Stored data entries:
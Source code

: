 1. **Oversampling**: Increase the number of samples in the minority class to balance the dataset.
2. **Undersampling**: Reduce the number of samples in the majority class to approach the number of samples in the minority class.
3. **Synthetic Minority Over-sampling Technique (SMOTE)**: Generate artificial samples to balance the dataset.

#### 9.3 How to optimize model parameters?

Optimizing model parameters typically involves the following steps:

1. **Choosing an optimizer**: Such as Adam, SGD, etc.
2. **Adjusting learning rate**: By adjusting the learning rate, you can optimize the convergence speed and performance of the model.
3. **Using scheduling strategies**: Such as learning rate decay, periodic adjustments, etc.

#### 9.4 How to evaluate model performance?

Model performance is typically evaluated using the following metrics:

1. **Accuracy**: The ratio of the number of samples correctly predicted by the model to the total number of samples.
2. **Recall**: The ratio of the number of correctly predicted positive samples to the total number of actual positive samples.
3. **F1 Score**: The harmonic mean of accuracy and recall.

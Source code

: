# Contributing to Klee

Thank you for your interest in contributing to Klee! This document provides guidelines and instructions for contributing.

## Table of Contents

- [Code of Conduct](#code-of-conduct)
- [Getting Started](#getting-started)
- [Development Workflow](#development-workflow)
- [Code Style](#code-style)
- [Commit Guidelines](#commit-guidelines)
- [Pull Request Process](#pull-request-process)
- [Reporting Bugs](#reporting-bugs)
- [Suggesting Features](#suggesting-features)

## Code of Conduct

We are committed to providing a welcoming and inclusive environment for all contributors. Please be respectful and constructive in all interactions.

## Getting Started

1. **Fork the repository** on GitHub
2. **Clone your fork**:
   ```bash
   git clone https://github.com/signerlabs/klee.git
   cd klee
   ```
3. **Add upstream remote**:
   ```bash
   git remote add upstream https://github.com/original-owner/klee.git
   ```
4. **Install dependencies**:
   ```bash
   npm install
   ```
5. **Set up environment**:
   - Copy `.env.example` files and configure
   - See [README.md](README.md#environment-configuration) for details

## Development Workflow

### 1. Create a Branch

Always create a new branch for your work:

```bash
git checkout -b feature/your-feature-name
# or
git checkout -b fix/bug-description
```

▶ Task statement
Every line above with the string "dataset" in it should be copied into the answer.

▶ Result for this exercise
: 1. **Oversampling**: Increase the number of samples in the minority class to balance the dataset.
3. **Synthetic Minority Over-sampling Technique (SMOTE)**: Generate artificial samples to balance the dataset.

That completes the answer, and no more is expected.